Apple Computer has limited a music-sharing feature from the latest version of iTunes after some Mac owners used it to swap songs over the internet. In an update to iTunes, the Mac maker removed a feature that had been exploited to allow Mac users to swap songs - in a move that echoed the actions of users of controversial services such as Napster and KaZaA. Version 4.0.1 of iTunes removes the ability to share iTunes play lists over the internet, limiting the feature to streaming songs over a local network. A statement from Apple said: "The new iTunes 4.0.1 update limits Rendezvous music sharing to work only between computers on a local network (its intended use) and disables music sharing over the internet." Apple said in the statement that it was "disappointed" that people had used the new feature in iTunes to copy music with strangers. "Rendezvous music sharing...has been used by some in ways that have surprised and disappointed us," Apple said. "We designed it to allow friends and family to easily stream (not copy) their music between computers at home or in a small group setting, and it does this well.

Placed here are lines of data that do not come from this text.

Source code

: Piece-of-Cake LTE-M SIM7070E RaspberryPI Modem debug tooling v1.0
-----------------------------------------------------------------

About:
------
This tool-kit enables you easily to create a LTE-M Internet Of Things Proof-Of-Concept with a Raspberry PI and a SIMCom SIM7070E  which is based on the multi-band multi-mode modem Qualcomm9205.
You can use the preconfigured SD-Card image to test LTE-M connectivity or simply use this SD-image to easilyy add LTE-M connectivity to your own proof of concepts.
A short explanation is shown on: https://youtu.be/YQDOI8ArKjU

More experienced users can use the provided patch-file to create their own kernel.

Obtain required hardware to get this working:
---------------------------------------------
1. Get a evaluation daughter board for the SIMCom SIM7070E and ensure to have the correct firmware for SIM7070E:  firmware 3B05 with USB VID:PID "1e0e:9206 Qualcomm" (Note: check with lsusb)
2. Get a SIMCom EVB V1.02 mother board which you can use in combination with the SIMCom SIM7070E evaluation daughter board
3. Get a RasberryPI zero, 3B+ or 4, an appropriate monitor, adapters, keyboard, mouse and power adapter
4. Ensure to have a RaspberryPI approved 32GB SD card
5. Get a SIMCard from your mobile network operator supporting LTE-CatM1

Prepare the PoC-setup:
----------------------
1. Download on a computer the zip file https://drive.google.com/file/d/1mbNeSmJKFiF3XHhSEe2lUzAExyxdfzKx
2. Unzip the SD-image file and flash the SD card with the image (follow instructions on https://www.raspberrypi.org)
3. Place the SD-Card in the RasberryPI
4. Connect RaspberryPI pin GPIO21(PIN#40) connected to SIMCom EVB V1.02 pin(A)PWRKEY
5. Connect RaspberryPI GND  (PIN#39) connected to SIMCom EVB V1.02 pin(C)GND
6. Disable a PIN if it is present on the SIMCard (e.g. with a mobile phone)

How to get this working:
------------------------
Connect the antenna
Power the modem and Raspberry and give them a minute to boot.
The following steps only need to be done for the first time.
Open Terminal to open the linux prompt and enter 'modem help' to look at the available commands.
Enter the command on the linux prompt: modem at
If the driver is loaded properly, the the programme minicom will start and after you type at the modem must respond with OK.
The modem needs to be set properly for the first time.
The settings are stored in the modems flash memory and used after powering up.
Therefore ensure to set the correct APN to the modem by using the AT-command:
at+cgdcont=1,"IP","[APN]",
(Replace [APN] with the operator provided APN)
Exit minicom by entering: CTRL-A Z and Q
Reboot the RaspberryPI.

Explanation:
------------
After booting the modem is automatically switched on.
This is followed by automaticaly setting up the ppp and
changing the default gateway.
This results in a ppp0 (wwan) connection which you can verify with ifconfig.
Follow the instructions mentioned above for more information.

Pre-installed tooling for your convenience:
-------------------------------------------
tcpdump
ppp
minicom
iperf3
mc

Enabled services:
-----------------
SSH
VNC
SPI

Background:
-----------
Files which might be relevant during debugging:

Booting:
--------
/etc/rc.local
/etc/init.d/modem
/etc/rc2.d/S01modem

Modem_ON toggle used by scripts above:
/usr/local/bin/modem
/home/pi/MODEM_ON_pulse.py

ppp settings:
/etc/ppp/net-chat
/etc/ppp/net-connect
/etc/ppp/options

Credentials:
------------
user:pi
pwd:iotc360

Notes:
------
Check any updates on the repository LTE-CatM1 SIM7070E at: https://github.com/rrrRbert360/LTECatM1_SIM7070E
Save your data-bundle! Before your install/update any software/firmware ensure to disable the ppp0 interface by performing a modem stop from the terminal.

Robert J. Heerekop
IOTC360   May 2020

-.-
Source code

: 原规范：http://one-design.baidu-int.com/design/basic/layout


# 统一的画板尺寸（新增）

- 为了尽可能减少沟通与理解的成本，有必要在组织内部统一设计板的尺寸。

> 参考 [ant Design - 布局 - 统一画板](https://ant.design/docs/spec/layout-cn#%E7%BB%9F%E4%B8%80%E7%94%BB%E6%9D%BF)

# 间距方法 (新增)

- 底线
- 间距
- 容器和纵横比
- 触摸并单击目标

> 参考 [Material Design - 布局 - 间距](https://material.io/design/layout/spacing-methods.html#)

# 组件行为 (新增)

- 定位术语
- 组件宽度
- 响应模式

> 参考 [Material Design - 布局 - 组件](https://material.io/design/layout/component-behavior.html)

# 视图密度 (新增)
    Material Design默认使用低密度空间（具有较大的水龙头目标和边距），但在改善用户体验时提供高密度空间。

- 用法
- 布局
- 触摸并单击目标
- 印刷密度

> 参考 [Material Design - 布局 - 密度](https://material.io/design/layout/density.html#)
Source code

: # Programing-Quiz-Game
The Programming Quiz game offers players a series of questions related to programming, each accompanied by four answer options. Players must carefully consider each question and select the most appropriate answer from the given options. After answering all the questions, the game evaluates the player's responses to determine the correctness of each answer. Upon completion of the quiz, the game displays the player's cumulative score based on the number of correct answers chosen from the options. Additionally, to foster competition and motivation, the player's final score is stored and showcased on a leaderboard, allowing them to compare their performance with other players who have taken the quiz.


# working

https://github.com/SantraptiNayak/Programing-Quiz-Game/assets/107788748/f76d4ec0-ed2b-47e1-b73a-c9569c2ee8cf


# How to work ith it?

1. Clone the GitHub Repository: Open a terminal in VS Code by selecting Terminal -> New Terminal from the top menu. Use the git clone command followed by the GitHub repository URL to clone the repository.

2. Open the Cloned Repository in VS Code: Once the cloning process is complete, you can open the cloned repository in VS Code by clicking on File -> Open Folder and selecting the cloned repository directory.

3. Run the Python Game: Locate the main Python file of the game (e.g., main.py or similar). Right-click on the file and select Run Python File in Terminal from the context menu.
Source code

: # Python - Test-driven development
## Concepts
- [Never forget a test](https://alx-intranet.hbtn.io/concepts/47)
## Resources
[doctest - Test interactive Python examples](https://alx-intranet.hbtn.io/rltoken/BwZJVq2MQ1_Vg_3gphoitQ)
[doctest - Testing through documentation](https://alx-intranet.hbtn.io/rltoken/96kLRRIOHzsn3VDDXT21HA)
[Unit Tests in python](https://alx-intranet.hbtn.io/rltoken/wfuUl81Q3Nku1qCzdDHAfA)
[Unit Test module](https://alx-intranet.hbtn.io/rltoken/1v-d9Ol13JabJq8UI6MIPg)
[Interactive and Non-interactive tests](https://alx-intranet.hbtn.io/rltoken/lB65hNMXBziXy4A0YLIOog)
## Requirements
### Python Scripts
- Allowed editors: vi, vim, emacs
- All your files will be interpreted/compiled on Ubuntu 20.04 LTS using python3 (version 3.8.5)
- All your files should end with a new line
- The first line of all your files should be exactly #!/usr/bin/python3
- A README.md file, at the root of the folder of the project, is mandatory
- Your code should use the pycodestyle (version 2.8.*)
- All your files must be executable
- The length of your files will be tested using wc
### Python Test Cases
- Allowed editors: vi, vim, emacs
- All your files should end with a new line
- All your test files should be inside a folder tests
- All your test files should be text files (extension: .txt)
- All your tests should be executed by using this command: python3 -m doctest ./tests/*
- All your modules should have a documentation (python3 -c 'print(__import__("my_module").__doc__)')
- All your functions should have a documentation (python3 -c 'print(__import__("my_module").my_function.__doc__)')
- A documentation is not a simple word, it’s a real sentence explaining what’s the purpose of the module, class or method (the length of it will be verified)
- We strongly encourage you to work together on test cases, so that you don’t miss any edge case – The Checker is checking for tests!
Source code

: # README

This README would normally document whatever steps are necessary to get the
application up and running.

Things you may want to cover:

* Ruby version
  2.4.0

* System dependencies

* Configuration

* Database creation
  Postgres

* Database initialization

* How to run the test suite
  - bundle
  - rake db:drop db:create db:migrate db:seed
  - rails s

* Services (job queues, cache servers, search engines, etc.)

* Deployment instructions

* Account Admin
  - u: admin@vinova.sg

But some people are taking advantage of it to stream music over the internet to people they do not even know." At this point industry watchers who have followed the fortunes of Napster and the band of file-sharing services which grew in its wake might be tempted to a chance an irony-laden 'who would have thought'. The company began distributing the more restrictive version of iTunes on Tuesday to those Mac users who have elected to receive updates automatically, but it is not yet available for download on Apple's website. An Apple representative was not immediately able to say what, if any, features have been added to the program in the latest version.